* _Stored data entries_
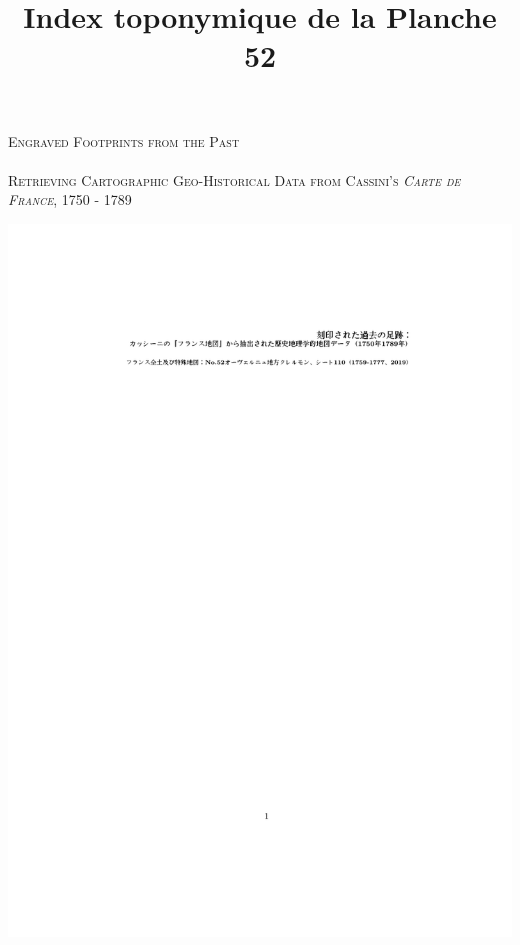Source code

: \documentclass[portrait, A0]{sciposter}
\title{Index toponymique de la Planche 52}
\institute{EHESS}
\begin{document}
\bgroup
\setlength{\parindent}{-0.1em} 
\begin{minipage}[t]{0.6\textwidth}
  \Huge
  \textsc{Engraved Footprints from the Past}\\ \\
  \Large \textsc{Retrieving Cartographic Geo-Historical Data from Cassini’s \emph{Carte de France}, 1750 - 1789}
\end{minipage}
\begin{minipage}[t]{0.35\textwidth}
  \vspace*{-2.5cm}
  \includegraphics[width=\textwidth, trim= 5cm 26cm 4cm 22cm, clip]{gfx/jap.pdf}
\end{minipage}

\vspace{1cm}
\egroup
\end{document}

* _Exercise brief_
The answer must reproduce every line of the records above exactly, with all pictures left out.

* _Answer to this problem_
Source code

: \documentclass[portrait, A0]{sciposter}
\title{Index toponymique de la Planche 52}
\institute{EHESS}
\begin{document}
\bgroup
\setlength{\parindent}{-0.1em} 
\begin{minipage}[t]{0.6\textwidth}
  \Huge
  \textsc{Engraved Footprints from the Past}\\ \\
  \Large \textsc{Retrieving Cartographic Geo-Historical Data from Cassini’s \emph{Carte de France}, 1750 - 1789}
\end{minipage}
\begin{minipage}[t]{0.35\textwidth}
  \vspace*{-2.5cm}
  \includegraphics[width=\textwidth, trim= 5cm 26cm 4cm 22cm, clip]{gfx/jap.pdf}
\end{minipage}

\vspace{1cm}
\egroup
\end{document}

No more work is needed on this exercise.